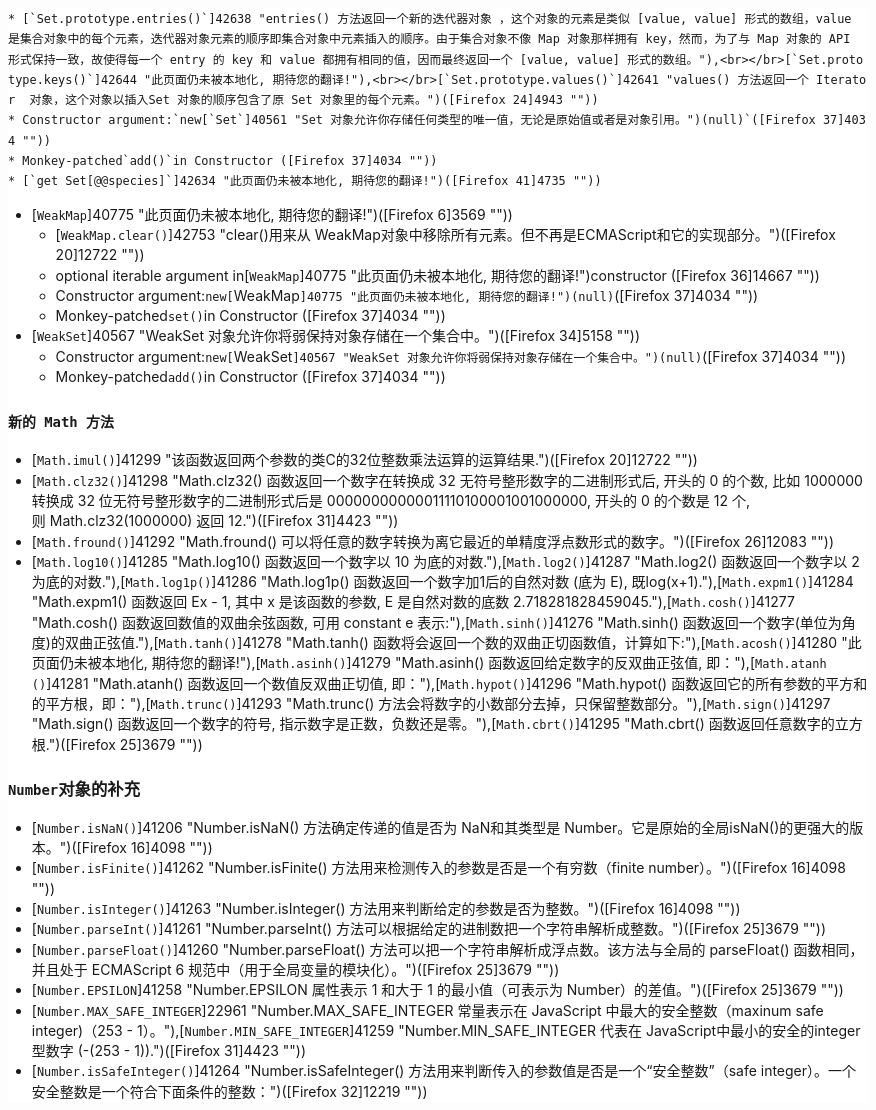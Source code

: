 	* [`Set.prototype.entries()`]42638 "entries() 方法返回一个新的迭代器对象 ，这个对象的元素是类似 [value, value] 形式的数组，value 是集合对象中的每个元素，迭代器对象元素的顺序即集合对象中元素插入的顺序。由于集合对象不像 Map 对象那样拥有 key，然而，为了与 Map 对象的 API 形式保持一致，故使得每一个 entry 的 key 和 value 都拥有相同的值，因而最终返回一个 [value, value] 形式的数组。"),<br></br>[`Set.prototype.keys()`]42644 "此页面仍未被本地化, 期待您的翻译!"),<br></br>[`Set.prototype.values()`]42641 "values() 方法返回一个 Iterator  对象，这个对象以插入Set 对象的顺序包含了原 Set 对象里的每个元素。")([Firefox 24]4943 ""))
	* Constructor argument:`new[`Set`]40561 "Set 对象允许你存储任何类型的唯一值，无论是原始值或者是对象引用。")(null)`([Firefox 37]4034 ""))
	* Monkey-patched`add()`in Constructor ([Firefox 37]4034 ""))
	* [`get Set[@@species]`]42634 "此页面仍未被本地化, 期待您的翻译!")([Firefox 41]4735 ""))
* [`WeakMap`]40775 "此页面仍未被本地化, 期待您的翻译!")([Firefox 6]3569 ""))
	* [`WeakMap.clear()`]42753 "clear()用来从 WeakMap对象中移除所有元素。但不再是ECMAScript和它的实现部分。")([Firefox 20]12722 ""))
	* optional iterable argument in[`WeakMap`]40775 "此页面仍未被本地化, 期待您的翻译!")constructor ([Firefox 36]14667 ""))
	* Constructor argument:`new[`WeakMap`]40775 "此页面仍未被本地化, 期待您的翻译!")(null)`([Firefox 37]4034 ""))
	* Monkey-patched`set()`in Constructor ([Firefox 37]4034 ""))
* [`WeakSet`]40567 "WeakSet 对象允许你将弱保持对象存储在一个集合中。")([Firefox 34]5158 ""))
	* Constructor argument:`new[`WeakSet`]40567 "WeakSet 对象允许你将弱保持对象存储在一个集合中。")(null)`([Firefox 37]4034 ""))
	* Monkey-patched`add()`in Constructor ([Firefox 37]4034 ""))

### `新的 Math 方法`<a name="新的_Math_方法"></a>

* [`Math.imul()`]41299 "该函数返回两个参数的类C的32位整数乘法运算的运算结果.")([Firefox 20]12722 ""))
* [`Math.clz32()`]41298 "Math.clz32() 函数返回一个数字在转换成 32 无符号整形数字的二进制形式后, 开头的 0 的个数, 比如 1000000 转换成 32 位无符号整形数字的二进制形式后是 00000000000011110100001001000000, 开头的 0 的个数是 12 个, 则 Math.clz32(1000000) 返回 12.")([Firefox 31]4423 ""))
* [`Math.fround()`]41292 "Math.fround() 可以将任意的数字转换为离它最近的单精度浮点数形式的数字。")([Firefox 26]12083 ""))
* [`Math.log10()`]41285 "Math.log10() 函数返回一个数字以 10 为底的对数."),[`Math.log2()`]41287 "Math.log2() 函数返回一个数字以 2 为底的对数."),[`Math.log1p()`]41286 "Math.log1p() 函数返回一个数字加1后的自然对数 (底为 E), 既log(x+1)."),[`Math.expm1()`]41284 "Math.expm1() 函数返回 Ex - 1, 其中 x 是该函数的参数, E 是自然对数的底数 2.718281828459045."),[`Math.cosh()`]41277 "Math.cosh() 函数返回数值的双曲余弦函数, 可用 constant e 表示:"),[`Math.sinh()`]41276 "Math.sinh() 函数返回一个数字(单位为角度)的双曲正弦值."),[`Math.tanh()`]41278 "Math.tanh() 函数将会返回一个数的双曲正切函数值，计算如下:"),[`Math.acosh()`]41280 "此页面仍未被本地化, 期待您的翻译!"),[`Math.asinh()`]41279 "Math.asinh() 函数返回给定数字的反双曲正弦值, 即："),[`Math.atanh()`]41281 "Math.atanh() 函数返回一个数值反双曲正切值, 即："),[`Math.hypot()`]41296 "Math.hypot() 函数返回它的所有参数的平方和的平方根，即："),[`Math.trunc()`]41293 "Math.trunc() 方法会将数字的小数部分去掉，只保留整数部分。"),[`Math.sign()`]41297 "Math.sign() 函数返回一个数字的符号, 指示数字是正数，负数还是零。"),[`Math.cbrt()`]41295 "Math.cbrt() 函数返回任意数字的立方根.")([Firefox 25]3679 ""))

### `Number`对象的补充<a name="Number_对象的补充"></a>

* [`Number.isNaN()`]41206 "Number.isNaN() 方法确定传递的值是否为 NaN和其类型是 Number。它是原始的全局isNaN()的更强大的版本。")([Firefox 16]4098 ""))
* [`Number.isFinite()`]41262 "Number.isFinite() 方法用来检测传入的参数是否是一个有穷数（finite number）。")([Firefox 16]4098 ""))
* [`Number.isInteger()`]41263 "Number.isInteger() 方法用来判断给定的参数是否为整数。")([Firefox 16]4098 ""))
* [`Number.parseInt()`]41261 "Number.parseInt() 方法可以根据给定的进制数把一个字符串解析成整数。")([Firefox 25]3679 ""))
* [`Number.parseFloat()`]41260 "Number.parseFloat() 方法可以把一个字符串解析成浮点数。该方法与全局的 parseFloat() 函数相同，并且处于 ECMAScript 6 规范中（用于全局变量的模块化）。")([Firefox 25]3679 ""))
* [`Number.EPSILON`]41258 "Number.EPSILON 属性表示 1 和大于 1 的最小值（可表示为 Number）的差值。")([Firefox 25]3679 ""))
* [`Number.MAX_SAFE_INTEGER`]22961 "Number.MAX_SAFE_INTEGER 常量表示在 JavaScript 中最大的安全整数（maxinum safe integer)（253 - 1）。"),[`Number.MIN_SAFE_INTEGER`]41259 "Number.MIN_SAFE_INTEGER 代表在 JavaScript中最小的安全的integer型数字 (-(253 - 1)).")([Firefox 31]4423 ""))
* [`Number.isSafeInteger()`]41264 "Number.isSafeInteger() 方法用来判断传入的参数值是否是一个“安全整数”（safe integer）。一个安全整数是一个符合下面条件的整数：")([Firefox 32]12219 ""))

= = =

Throughout the records, the word "name" shows up on certain lines. Report how many lines, with only the number.

Response below: 2